Have you ever burst into tears because you couldn’t decide what to have for supper? Truth is, I have.
People often see the life of a flight attendant as glamorous and exciting. Who can blame them, when you can go from breakfast in Paris to cocktails and tapas in Barcelona in the same day?
It is very common for cabin crew to suffer from the “f word” as it is so often referred to, because it is not ever used lightly and it isn’t easy to talk about. Airlines have strict guidelines they must adhere to with crew’s schedules, including honoring minimum rest periods, controlling limitations of movement between time zones and maximum duty hours. However, they are not always realistic for the human body tolerate, a slow gradual build up of sleep deprivation, with long working hours, early and late starts can really creep up on you.
Fatigue can affect anyone and everyone’s symptoms can range from physical symptoms like headaches, feeling weak, having slow responses and poor decision making skills. To emotional symptoms such as; suffering from depression, anxiety, being easily irritated, and even experiencing insomnia.
I myself, turn into the most volatile and irritated person on earth when I am fatigued.
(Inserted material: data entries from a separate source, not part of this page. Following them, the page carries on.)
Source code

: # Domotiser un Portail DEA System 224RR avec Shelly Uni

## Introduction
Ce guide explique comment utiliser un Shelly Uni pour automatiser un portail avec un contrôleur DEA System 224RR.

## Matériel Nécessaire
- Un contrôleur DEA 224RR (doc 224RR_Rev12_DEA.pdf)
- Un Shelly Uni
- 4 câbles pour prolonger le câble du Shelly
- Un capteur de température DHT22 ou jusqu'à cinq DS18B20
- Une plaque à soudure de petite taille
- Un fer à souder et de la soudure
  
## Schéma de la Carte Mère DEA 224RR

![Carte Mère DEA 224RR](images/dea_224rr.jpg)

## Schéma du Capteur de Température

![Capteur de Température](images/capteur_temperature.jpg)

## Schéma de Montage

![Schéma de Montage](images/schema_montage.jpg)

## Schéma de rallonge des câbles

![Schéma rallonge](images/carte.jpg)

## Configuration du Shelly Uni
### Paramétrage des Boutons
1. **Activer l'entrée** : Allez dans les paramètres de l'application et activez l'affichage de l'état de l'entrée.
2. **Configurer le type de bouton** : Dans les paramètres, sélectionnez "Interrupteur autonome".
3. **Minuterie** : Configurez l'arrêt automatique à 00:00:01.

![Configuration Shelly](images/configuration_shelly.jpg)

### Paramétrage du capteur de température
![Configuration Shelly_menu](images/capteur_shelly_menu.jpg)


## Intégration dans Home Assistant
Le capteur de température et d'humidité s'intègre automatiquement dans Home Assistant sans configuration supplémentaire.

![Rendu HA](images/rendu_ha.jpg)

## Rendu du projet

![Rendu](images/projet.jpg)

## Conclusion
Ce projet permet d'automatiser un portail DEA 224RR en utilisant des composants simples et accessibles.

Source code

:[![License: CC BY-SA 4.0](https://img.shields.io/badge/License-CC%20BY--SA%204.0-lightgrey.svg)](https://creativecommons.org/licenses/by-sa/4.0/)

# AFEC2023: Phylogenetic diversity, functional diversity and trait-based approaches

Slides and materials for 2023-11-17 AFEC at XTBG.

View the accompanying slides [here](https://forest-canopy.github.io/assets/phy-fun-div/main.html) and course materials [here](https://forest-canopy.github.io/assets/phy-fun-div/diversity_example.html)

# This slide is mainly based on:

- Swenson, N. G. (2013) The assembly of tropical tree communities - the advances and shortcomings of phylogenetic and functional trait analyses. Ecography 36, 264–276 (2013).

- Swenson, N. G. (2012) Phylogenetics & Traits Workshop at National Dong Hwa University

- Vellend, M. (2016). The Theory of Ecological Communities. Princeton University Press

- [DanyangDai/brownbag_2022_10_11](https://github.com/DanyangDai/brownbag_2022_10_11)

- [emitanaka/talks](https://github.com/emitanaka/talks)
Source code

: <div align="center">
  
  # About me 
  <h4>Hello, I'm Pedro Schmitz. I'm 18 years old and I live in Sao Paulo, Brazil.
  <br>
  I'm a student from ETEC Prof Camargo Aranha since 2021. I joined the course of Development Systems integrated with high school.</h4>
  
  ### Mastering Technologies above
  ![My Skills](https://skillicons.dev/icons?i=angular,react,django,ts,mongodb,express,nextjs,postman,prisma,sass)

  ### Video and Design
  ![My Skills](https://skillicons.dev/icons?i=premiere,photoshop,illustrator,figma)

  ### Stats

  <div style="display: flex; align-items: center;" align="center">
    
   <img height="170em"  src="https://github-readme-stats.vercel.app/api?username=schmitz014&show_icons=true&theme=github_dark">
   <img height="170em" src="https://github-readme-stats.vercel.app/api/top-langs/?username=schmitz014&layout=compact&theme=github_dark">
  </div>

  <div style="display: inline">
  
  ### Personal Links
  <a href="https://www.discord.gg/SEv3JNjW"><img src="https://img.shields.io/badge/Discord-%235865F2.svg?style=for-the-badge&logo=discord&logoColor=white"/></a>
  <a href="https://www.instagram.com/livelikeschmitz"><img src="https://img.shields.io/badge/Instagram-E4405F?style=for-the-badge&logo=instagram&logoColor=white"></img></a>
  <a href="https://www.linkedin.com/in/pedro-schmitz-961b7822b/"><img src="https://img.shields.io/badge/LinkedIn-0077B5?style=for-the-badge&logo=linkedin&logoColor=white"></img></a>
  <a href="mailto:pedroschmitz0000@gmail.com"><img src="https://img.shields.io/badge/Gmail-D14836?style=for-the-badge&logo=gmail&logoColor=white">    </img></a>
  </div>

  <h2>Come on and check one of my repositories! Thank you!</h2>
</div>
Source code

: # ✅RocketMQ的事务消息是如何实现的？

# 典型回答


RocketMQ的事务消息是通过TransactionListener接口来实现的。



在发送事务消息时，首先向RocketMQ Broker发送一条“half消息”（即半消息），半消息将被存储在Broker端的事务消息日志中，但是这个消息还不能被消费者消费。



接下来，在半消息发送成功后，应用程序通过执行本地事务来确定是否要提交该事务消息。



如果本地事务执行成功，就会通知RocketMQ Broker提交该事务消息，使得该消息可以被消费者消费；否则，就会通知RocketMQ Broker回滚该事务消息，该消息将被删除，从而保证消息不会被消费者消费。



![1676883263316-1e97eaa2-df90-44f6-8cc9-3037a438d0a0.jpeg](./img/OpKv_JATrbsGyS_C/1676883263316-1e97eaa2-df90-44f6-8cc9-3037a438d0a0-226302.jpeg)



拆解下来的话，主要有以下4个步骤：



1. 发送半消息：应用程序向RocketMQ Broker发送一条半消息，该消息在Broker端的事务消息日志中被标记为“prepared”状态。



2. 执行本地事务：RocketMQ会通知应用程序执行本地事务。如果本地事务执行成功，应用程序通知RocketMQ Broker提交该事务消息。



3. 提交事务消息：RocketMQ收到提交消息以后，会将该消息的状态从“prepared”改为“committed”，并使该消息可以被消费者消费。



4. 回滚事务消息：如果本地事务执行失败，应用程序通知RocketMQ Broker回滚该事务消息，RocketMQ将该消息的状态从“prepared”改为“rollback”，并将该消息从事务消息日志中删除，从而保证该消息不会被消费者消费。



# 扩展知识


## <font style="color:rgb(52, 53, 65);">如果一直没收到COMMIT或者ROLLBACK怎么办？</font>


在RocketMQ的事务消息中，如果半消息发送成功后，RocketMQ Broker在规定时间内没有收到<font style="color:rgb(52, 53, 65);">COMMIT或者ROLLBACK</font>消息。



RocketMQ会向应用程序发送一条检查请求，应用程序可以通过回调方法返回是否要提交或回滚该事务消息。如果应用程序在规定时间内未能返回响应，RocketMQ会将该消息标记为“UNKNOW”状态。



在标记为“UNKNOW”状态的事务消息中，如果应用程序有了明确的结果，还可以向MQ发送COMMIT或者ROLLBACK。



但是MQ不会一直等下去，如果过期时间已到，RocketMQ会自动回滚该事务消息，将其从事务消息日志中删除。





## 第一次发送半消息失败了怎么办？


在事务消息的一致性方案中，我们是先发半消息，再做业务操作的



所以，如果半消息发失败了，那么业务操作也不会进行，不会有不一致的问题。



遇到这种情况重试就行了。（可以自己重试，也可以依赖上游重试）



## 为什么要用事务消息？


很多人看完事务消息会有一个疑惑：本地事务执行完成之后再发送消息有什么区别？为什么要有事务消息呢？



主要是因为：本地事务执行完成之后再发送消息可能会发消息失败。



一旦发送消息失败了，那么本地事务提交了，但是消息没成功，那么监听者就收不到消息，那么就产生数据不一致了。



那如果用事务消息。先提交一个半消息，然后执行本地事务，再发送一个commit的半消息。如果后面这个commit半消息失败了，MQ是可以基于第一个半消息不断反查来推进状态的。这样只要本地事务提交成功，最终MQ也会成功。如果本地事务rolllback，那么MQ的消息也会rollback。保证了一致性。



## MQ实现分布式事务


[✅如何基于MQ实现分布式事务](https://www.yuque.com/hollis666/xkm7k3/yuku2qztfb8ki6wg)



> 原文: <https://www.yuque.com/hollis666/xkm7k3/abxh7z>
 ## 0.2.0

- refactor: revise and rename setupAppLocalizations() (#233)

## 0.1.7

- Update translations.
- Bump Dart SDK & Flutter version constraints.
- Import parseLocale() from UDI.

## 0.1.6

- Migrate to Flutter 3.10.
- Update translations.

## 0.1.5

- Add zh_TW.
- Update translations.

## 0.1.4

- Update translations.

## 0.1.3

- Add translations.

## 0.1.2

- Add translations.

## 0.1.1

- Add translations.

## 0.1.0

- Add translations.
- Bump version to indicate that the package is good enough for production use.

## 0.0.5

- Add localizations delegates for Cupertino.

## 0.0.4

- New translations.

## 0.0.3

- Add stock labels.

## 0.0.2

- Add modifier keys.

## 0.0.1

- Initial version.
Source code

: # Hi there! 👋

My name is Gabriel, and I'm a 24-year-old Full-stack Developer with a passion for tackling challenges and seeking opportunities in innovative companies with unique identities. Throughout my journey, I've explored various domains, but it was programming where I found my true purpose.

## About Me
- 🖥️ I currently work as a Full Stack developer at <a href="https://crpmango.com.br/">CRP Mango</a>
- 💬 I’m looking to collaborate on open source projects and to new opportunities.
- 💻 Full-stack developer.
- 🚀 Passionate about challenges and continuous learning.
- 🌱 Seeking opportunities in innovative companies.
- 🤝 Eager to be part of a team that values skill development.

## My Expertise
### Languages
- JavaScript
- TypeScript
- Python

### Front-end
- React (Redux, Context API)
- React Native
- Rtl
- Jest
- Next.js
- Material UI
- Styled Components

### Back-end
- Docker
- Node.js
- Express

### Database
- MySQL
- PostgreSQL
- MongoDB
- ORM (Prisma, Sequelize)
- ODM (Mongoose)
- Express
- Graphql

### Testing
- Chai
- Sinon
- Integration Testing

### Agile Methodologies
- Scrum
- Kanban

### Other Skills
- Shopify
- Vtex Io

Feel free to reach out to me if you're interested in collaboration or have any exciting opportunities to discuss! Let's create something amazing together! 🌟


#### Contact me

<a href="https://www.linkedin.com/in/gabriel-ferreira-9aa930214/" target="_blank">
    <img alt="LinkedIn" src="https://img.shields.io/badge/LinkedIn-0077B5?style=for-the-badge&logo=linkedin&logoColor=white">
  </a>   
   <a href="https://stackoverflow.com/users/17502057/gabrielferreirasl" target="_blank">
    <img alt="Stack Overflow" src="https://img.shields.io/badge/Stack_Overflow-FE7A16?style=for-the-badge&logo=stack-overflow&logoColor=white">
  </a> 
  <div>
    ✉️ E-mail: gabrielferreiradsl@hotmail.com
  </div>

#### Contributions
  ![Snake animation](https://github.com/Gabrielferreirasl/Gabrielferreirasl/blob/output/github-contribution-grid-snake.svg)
My decision-making skills are thrown out of the window; if you ask me how I am doing, I will either bite your head off or struggle to string a sentence together that actually makes any sense. Or better yet, cry if you ask me if I want my eggs scrambled or poached. So much so I actually make my family and loved ones nervous upon my arrival home from a long trip away, as they never know quite what condition I will be in.
I’m not talking about falling asleep on your jump seat kind of tired, although that is not ideal either. I’m talking about going to sleep for 12 hours and waking up feeling worse than you did the night before. In the same day, I will not be able to fall asleep and will suffer at the mercy of my good friend – insomnia.
Admittedly, talking about being tired is a fairly dull topic. However the truth is when the ‘f word’ hits; we make bad choices, selfish decisions and give into temptations. Not to mention as crew we put ourselves, colleagues, aircraft and passengers all in danger, but also jeopardies our personal relationships, health and wellbeing.
So although I do not have all the answers and still struggle a great deal with fatigue, I would not wish it upon anyone else. So I’ve done a little of my own research to avoid it in the first place, to help combat any symptoms and hopefully keep this pesky soul sucker away.
Get ahead of the problem Study your roster, look for periods that might pose fatigue risk and prepare for them. If you can, swap off certain duties. Give yourself as much rest as possible during tight turn around periods. Plan your rest before a night flight.
Try to get good at sleeping Sounds obvious, but the more you get used to napping the less time it will take to fall asleep when you need to rest before a duty, or have rest within a duty.
Make your bedroom a sleepy zone Create a relaxed environment in your own room, with no TV or bright screens, read books not twitter. Including in the your hotel room, I never turn my TV on and always put my phone on the other side of the room.
Check your overall health If you are genuinely worried about long term or chronic fatigue; speak to your doctor and get an assessment.
Spend more time in corpse pose As if I needed to preach the benefits of yoga anymore. British studies show that after just 1 class a week for 6 weeks; clients reported improved energy and clearer thinking.
Up your water intake Dehydration alone can decrease alertness and cause lack of concentration, so drink plenty of water especially before and after a flight.
Cut the caffeine Only use it as stimulant to keep you awake when you need it. Caffeine can stay in your system for 3-5 hours, so ditch it as your go-to to avoid over doing it.
Take some time out If you just cannot catch up with yourself, so take leave or report your fatigue to your airline or workplace. Most companies have allowances for fatigue related time off.